FarmWise offers hands-on, will-based learning through a year-round schedule of school group visits, weekend family programs, and summer farm school. In these programs, small groups of children are introduced to the values, lifestyle and work ethic of the farm, and learn to actively engage with the world around them. FarmWise was founded on the belief that a certain grounding “earth-intelligence” is fostered in our children (and us!) by collaborating with nature as is necessary on a farm.
There are endless tasks on a farm. The animals must be tended daily: Carmel, the dairy cow is milked, eggs are gathered and the pigs are fed. Come haying time, the bales of fresh hay are stowed in the hayloft. Fruit trees must be pruned and the garden cultivated. We believe that children learn best by doing everything themselves. The children should not just watch as the work is done, this is an interactive place. Children who have gotten their hands in the work know that it is much more fun to try and wrestle a hay bale yourself, than to watch the grownups do it! It’s about seeing the consequences of our honest work, be it planting seeds in the ground or feeding the pigs.
Always there is Music
Singing is an integral part of FarmWise education. For the five day sessions, we learn many songs from around the world and learn how these songs both tell stories and lift the spirit. People have always used song to lift themselves up during hard times, to make work lighter, and simply for the joy of song.
About the Founder
Bente Goldstein and her husband Walter have lived on their 35 acre hobby farm for over twenty years, long enough to raise three sons. It is a pearl of a place located in the rolling hills in southeastern Wisconsin. Apricot trees bloom in the spring, the sheep graze in the pastoral sunset, crickets chirp near the pond.
Bente is originally from Norway. She spent a few summers of her childhood milking cows in the countryside. She went on to meet her husband, an American, in Europe as they both had a passion for sustainable farming. They moved to America together. Bente has worked in Waldorf Schools for many years, before becoming interested in farm education. Walter is currently a researcher working on organic seed development. He runs a non-profit, Mandaamin Institute, that is developing high nutritional value, non-GMO corn.
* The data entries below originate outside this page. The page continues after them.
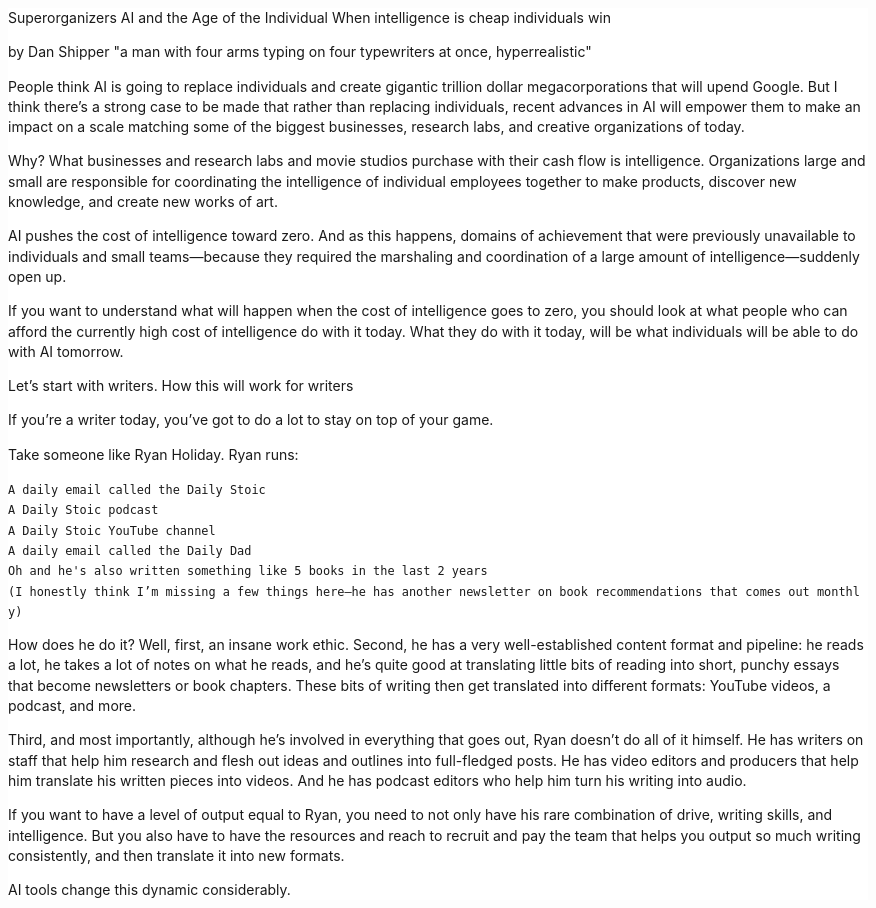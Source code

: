 

Superorganizers
AI and the Age of the Individual
When intelligence is cheap individuals win

by Dan Shipper
"a man with four arms typing on four typewriters at once, hyperrealistic"

People think AI is going to replace individuals and create gigantic trillion dollar megacorporations that will upend Google. But I think there’s a strong case to be made that rather than replacing individuals, recent advances in AI will empower them to make an impact on a scale matching some of the biggest businesses, research labs, and creative organizations of today. 

Why? What businesses and research labs and movie studios purchase with their cash flow is intelligence. Organizations large and small are responsible for coordinating the intelligence of individual employees together to make products, discover new knowledge, and create new works of art. 

AI pushes the cost of intelligence toward zero. And as this happens, domains of achievement that were previously unavailable to individuals and small teams—because they required the marshaling and coordination of a large amount of intelligence—suddenly open up.

If you want to understand what will happen when the cost of intelligence goes to zero, you should look at what people who can afford the currently high cost of intelligence do with it today. What they do with it today, will be what individuals will be able to do with AI tomorrow.

Let’s start with writers.
How this will work for writers

If you’re a writer today, you’ve got to do a lot to stay on top of your game. 

Take someone like Ryan Holiday. Ryan runs:

    A daily email called the Daily Stoic
    A Daily Stoic podcast
    A Daily Stoic YouTube channel
    A daily email called the Daily Dad
    Oh and he's also written something like 5 books in the last 2 years
    (I honestly think I’m missing a few things here—he has another newsletter on book recommendations that comes out monthly)

How does he do it? Well, first, an insane work ethic. Second, he has a very well-established content format and pipeline: he reads a lot, he takes a lot of notes on what he reads, and he’s quite good at translating little bits of reading into short, punchy essays that become newsletters or book chapters. These bits of writing then get translated into different formats: YouTube videos, a podcast, and more.

Third, and most importantly, although he’s involved in everything that goes out, Ryan doesn’t do all of it himself. He has writers on staff that help him research and flesh out ideas and outlines into full-fledged posts. He has video editors and producers that help him translate his written pieces into videos. And he has podcast editors who help him turn his writing into audio. 

If you want to have a level of output equal to Ryan, you need to not only have his rare combination of drive, writing skills, and intelligence. But you also have to have the resources and reach to recruit and pay the team that helps you output so much writing consistently, and then translate it into new formats.

AI tools change this dynamic considerably. 
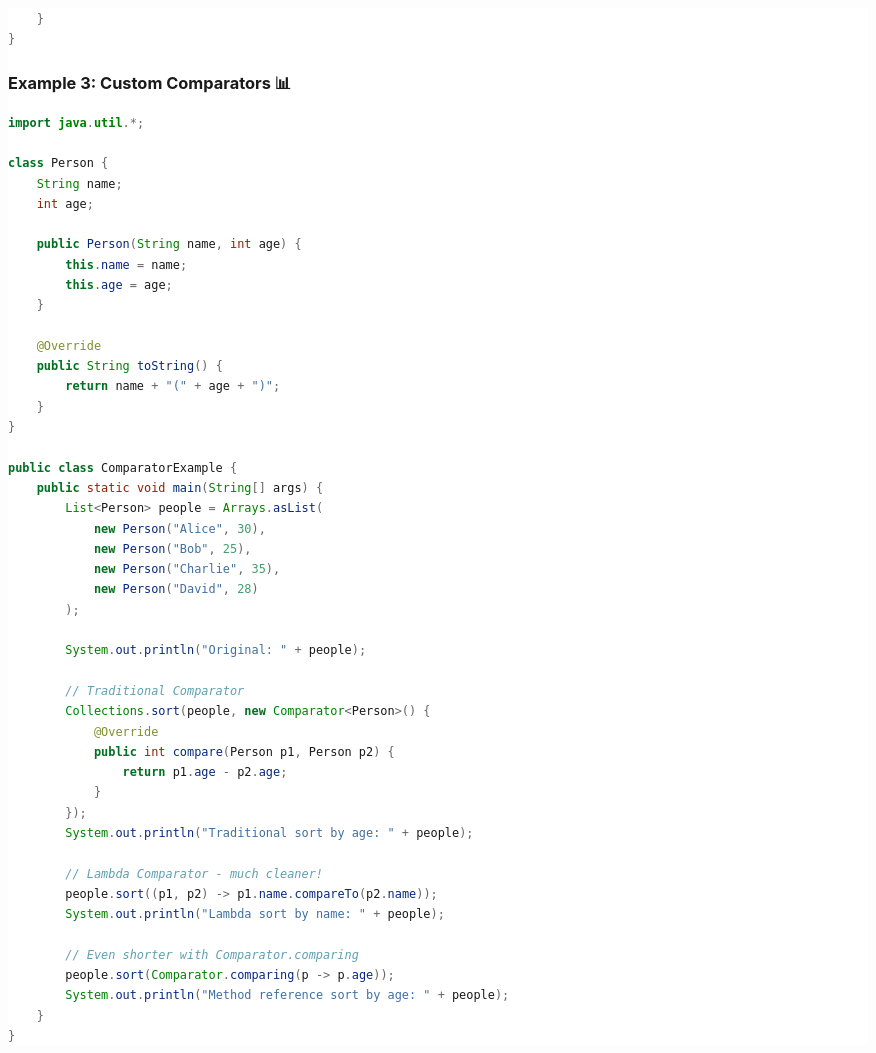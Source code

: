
 ```java
    }
}
```

### **Example 3: Custom Comparators** 📊

```java
import java.util.*;

class Person {
    String name;
    int age;
    
    public Person(String name, int age) {
        this.name = name;
        this.age = age;
    }
    
    @Override
    public String toString() {
        return name + "(" + age + ")";
    }
}

public class ComparatorExample {
    public static void main(String[] args) {
        List<Person> people = Arrays.asList(
            new Person("Alice", 30),
            new Person("Bob", 25),
            new Person("Charlie", 35),
            new Person("David", 28)
        );
        
        System.out.println("Original: " + people);
        
        // Traditional Comparator
        Collections.sort(people, new Comparator<Person>() {
            @Override
            public int compare(Person p1, Person p2) {
                return p1.age - p2.age;
            }
        });
        System.out.println("Traditional sort by age: " + people);
        
        // Lambda Comparator - much cleaner!
        people.sort((p1, p2) -> p1.name.compareTo(p2.name));
        System.out.println("Lambda sort by name: " + people);
        
        // Even shorter with Comparator.comparing
        people.sort(Comparator.comparing(p -> p.age));
        System.out.println("Method reference sort by age: " + people);
    }
}
```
When their boys had grown into men (and moved all over the world to work as classical musicians), they realized that their farm could be shared with more children than their own. Before founding FarmWise, she and veternarian Dana Burns ran similar program called “A Week on the Farm”. Bente has come to the conclusion that children need to develop their wills to work for more than themselves and engage with the environment around them. By being on the farm they are able to develop these skills.